§ **RECORD EXTRACTS**:
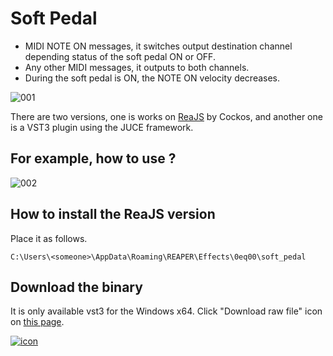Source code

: # Soft Pedal
- MIDI NOTE ON messages, it switches output destination channel depending status of the soft pedal ON or OFF. 
- Any other MIDI messages, it outputs to both channels.
- During the soft pedal is ON, the NOTE ON velocity decreases.

![001](https://github.com/0eq00/SoftPedal/assets/90118026/20a72fa5-9205-4fd0-96e2-e57ced7b7515)

There are two versions, one is works on [ReaJS](https://www.reaper.fm/reaplugs/ "ReaPlugs") by Cockos, and another one is a VST3 plugin using the JUCE framework.

## For example, how to use ?

![002](https://github.com/0eq00/SoftPedal/assets/90118026/92d00502-63fb-466c-b612-f165fc962f1e)


## How to install the ReaJS version
Place it as follows.
```
C:\Users\<someone>\AppData\Roaming\REAPER\Effects\0eq00\soft_pedal
```

## Download the binary
It is only available vst3 for the Windows x64.
Click "Download raw file" icon on [this page](https://github.com/0eq00/winx64/blob/main/SoftPedal.vst3).

[![icon](https://github.com/0eq00/SostenutoPedal/assets/90118026/40b1e932-d237-4e1f-82c5-8b07874872a6)](https://github.com/0eq00/winx64/blob/main/SoftPedal.vst3)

§ **HOW TO COMPLETE THIS TASK**:
Take the line that holds "It is only available" as the first line and the last line of the data as the final one. Retype everything between, both included, exactly.

§ **ANSWER BOX**:
It is only available vst3 for the Windows x64.
Click "Download raw file" icon on [this page](https://github.com/0eq00/winx64/blob/main/SoftPedal.vst3).

[![icon](https://github.com/0eq00/SostenutoPedal/assets/90118026/40b1e932-d237-4e1f-82c5-8b07874872a6)](https://github.com/0eq00/winx64/blob/main/SoftPedal.vst3)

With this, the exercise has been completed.